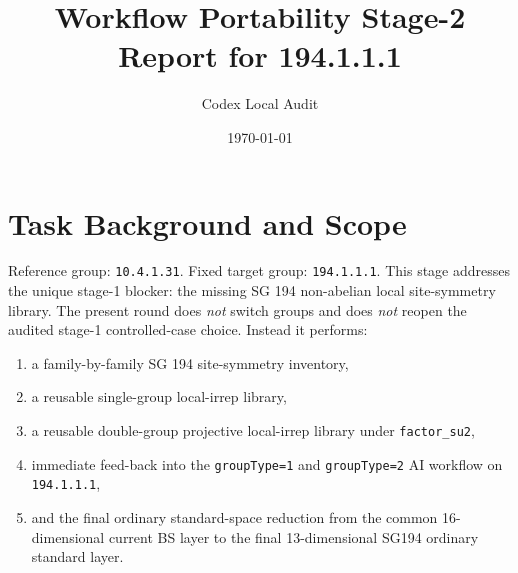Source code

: \documentclass[11pt]{article}
\title{Workflow Portability Stage-2 Report for 194.1.1.1}
\author{Codex Local Audit}
\date{\today}
\begin{document}
\maketitle

\section{Task Background and Scope}
Reference group: \texttt{10.4.1.31}. Fixed target group: \texttt{194.1.1.1}. This stage addresses the unique stage-1 blocker: the missing SG 194 non-abelian local site-symmetry library. The present round does \emph{not} switch groups and does \emph{not} reopen the audited stage-1 controlled-case choice. Instead it performs:
\begin{enumerate}
\item a family-by-family SG 194 site-symmetry inventory,
\item a reusable single-group local-irrep library,
\item a reusable double-group projective local-irrep library under \texttt{factor\_su2},
\item immediate feed-back into the \texttt{groupType=1} and \texttt{groupType=2} AI workflow on \texttt{194.1.1.1},
\item and the final ordinary standard-space reduction from the common 16-dimensional current BS layer to the final 13-dimensional SG194 ordinary standard layer.
\end{enumerate}
\end{document}
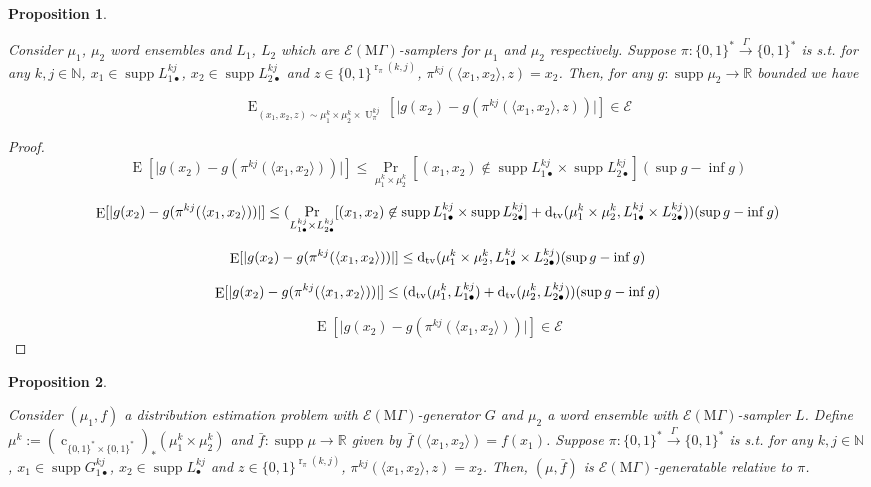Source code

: \documentclass{article}
\numberwithin{equation}{section}
\theoremstyle{definition}
\theoremstyle{plain}
\newtheorem{proposition}{Proposition}[section]
\newcommand{\Bool}{\{0,1\}}
\newcommand{\Words}{{\Bool^*}}
\DeclareMathOperator{\Supp}{supp}
\DeclareMathOperator{\Prb}{Pr}
\DeclareMathOperator{\E}{E}
\DeclareMathOperator{\R}{r}
\DeclareMathOperator{\U}{U}
\DeclareMathOperator{\En}{c}
\newcommand{\Dtv}{\operatorname{d}_{\textnormal{tv}}}
\newcommand{\Nats}{\mathbb{N}}
\newcommand{\Reals}{\mathbb{R}}
\newcommand{\Abs}[1]{\lvert #1 \rvert}
\newcommand{\Chev}[1]{\langle #1 \rangle}
\newcommand{\MGrow}{\mathrm{M}\Gamma}
\newcommand{\Fall}{\mathcal{E}}
\newcommand{\Scheme}{\xrightarrow{\Gamma}}
\begin{document}
\begin{samepage}
\begin{proposition}
\label{prp:tbd}

Consider $\mu_1$, $\mu_2$ word ensembles and $L_1$, $L_2$ which are $\Fall(\MGrow)$-samplers for $\mu_1$ and $\mu_2$ respectively. Suppose $\pi: \Words \Scheme \Words$ is s.t. for any $k,j \in \Nats$, $x_1 \in \Supp L_{1\bullet}^{kj}$, ${x_2 \in \Supp L_{2\bullet}^{kj}}$ and $z \in \Bool^{\R_\pi(k,j)}$, $\pi^{kj}(\Chev{x_1,x_2},z)=x_2$. Then, for any $g: \Supp \mu_2 \rightarrow \Reals$ bounded we have 

$$\E_{(x_1,x_2,z) \sim\mu_1^k \times \mu_2^k \times \U_\pi^{kj}}[\Abs{g(x_2)-g(\pi^{kj}(\Chev{x_1,x_2},z))}] \in \Fall$$

\end{proposition}
\end{samepage}

\begin{proof}

$$\E[\Abs{g(x_2)-g(\pi^{kj}(\Chev{x_1,x_2}))}] \leq \Prb_{ \mu_1^k \times \mu_2^k}[(x_1,x_2) \not\in \Supp L_{1\bullet}^{kj} \times \Supp L_{2\bullet}^{kj}] (\sup g - \inf g)$$

$$\E[\Abs{g(x_2)-g(\pi^{kj}(\Chev{x_1,x_2}))}] \leq (\Prb_{ L_{1\bullet}^{kj} \times L_{2\bullet}^{kj}}[(x_1,x_2) \not\in \Supp L_{1\bullet}^{kj} \times \Supp L_{2\bullet}^{kj}]+\Dtv(\mu_1^k \times \mu_2^k,L_{1\bullet}^{kj} \times L_{2\bullet}^{kj})) (\sup g - \inf g)$$

$$\E[\Abs{g(x_2)-g(\pi^{kj}(\Chev{x_1,x_2}))}] \leq \Dtv(\mu_1^k \times \mu_2^k,L_{1\bullet}^{kj} \times L_{2\bullet}^{kj}) (\sup g - \inf g)$$

$$\E[\Abs{g(x_2)-g(\pi^{kj}(\Chev{x_1,x_2}))}] \leq (\Dtv(\mu_1^k,L_{1\bullet}^{kj})+\Dtv(\mu_2^k,L_{2\bullet}^{kj})) (\sup g - \inf g)$$

$$\E[\Abs{g(x_2)-g(\pi^{kj}(\Chev{x_1,x_2}))}] \in \Fall$$

\end{proof}

\begin{samepage}
\begin{proposition}
\label{prp:tbd}

Consider $(\mu_1, f)$ a distribution estimation problem with $\Fall(\MGrow)$-generator $G$ and $\mu_2$ a word ensemble with $\Fall(\MGrow)$-sampler $L$. Define ${\mu^k:=(\En_{\Words \times \Words})_*(\mu_1^k \times \mu_2^k)}$ and $\bar{f}: \Supp \mu \rightarrow \Reals$ given by $\bar{f}(\Chev{x_1,x_2})=f(x_1)$. Suppose $\pi: \Words \Scheme \Words$ is s.t. for any $k,j \in \Nats$, $x_1 \in \Supp G_{1\bullet}^{kj}$, ${x_2 \in \Supp L_\bullet^{kj}}$ and $z \in \Bool^{\R_\pi(k,j)}$, $\pi^{kj}(\Chev{x_1,x_2},z)=x_2$. Then, $(\mu,\bar{f})$ is $\Fall(\MGrow)$-generatable relative to $\pi$.

\end{proposition}
\end{samepage}
\end{document}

• • •

Exercise requirements: Once the pictures are set aside, retype the rest of the listing exactly.

Final answer:
Source code

: \documentclass[11pt]{article}
\title{Workflow Portability Stage-2 Report for 194.1.1.1}
\author{Codex Local Audit}
\date{\today}
\begin{document}
\maketitle

\section{Task Background and Scope}
Reference group: \texttt{10.4.1.31}. Fixed target group: \texttt{194.1.1.1}. This stage addresses the unique stage-1 blocker: the missing SG 194 non-abelian local site-symmetry library. The present round does \emph{not} switch groups and does \emph{not} reopen the audited stage-1 controlled-case choice. Instead it performs:
\begin{enumerate}
\item a family-by-family SG 194 site-symmetry inventory,
\item a reusable single-group local-irrep library,
\item a reusable double-group projective local-irrep library under \texttt{factor\_su2},
\item immediate feed-back into the \texttt{groupType=1} and \texttt{groupType=2} AI workflow on \texttt{194.1.1.1},
\item and the final ordinary standard-space reduction from the common 16-dimensional current BS layer to the final 13-dimensional SG194 ordinary standard layer.
\end{enumerate}
\end{document}
Source code

: \documentclass{article}
\numberwithin{equation}{section}
\theoremstyle{definition}
\theoremstyle{plain}
\newtheorem{proposition}{Proposition}[section]
\newcommand{\Bool}{\{0,1\}}
\newcommand{\Words}{{\Bool^*}}
\DeclareMathOperator{\Supp}{supp}
\DeclareMathOperator{\Prb}{Pr}
\DeclareMathOperator{\E}{E}
\DeclareMathOperator{\R}{r}
\DeclareMathOperator{\U}{U}
\DeclareMathOperator{\En}{c}
\newcommand{\Dtv}{\operatorname{d}_{\textnormal{tv}}}
\newcommand{\Nats}{\mathbb{N}}
\newcommand{\Reals}{\mathbb{R}}
\newcommand{\Abs}[1]{\lvert #1 \rvert}
\newcommand{\Chev}[1]{\langle #1 \rangle}
\newcommand{\MGrow}{\mathrm{M}\Gamma}
\newcommand{\Fall}{\mathcal{E}}
\newcommand{\Scheme}{\xrightarrow{\Gamma}}
\begin{document}
\begin{samepage}
\begin{proposition}
\label{prp:tbd}

Consider $\mu_1$, $\mu_2$ word ensembles and $L_1$, $L_2$ which are $\Fall(\MGrow)$-samplers for $\mu_1$ and $\mu_2$ respectively. Suppose $\pi: \Words \Scheme \Words$ is s.t. for any $k,j \in \Nats$, $x_1 \in \Supp L_{1\bullet}^{kj}$, ${x_2 \in \Supp L_{2\bullet}^{kj}}$ and $z \in \Bool^{\R_\pi(k,j)}$, $\pi^{kj}(\Chev{x_1,x_2},z)=x_2$. Then, for any $g: \Supp \mu_2 \rightarrow \Reals$ bounded we have 

$$\E_{(x_1,x_2,z) \sim\mu_1^k \times \mu_2^k \times \U_\pi^{kj}}[\Abs{g(x_2)-g(\pi^{kj}(\Chev{x_1,x_2},z))}] \in \Fall$$

\end{proposition}
\end{samepage}

\begin{proof}

$$\E[\Abs{g(x_2)-g(\pi^{kj}(\Chev{x_1,x_2}))}] \leq \Prb_{ \mu_1^k \times \mu_2^k}[(x_1,x_2) \not\in \Supp L_{1\bullet}^{kj} \times \Supp L_{2\bullet}^{kj}] (\sup g - \inf g)$$

$$\E[\Abs{g(x_2)-g(\pi^{kj}(\Chev{x_1,x_2}))}] \leq (\Prb_{ L_{1\bullet}^{kj} \times L_{2\bullet}^{kj}}[(x_1,x_2) \not\in \Supp L_{1\bullet}^{kj} \times \Supp L_{2\bullet}^{kj}]+\Dtv(\mu_1^k \times \mu_2^k,L_{1\bullet}^{kj} \times L_{2\bullet}^{kj})) (\sup g - \inf g)$$

$$\E[\Abs{g(x_2)-g(\pi^{kj}(\Chev{x_1,x_2}))}] \leq \Dtv(\mu_1^k \times \mu_2^k,L_{1\bullet}^{kj} \times L_{2\bullet}^{kj}) (\sup g - \inf g)$$

$$\E[\Abs{g(x_2)-g(\pi^{kj}(\Chev{x_1,x_2}))}] \leq (\Dtv(\mu_1^k,L_{1\bullet}^{kj})+\Dtv(\mu_2^k,L_{2\bullet}^{kj})) (\sup g - \inf g)$$

$$\E[\Abs{g(x_2)-g(\pi^{kj}(\Chev{x_1,x_2}))}] \in \Fall$$

\end{proof}

\begin{samepage}
\begin{proposition}
\label{prp:tbd}

Consider $(\mu_1, f)$ a distribution estimation problem with $\Fall(\MGrow)$-generator $G$ and $\mu_2$ a word ensemble with $\Fall(\MGrow)$-sampler $L$. Define ${\mu^k:=(\En_{\Words \times \Words})_*(\mu_1^k \times \mu_2^k)}$ and $\bar{f}: \Supp \mu \rightarrow \Reals$ given by $\bar{f}(\Chev{x_1,x_2})=f(x_1)$. Suppose $\pi: \Words \Scheme \Words$ is s.t. for any $k,j \in \Nats$, $x_1 \in \Supp G_{1\bullet}^{kj}$, ${x_2 \in \Supp L_\bullet^{kj}}$ and $z \in \Bool^{\R_\pi(k,j)}$, $\pi^{kj}(\Chev{x_1,x_2},z)=x_2$. Then, $(\mu,\bar{f})$ is $\Fall(\MGrow)$-generatable relative to $\pi$.

\end{proposition}
\end{samepage}
\end{document}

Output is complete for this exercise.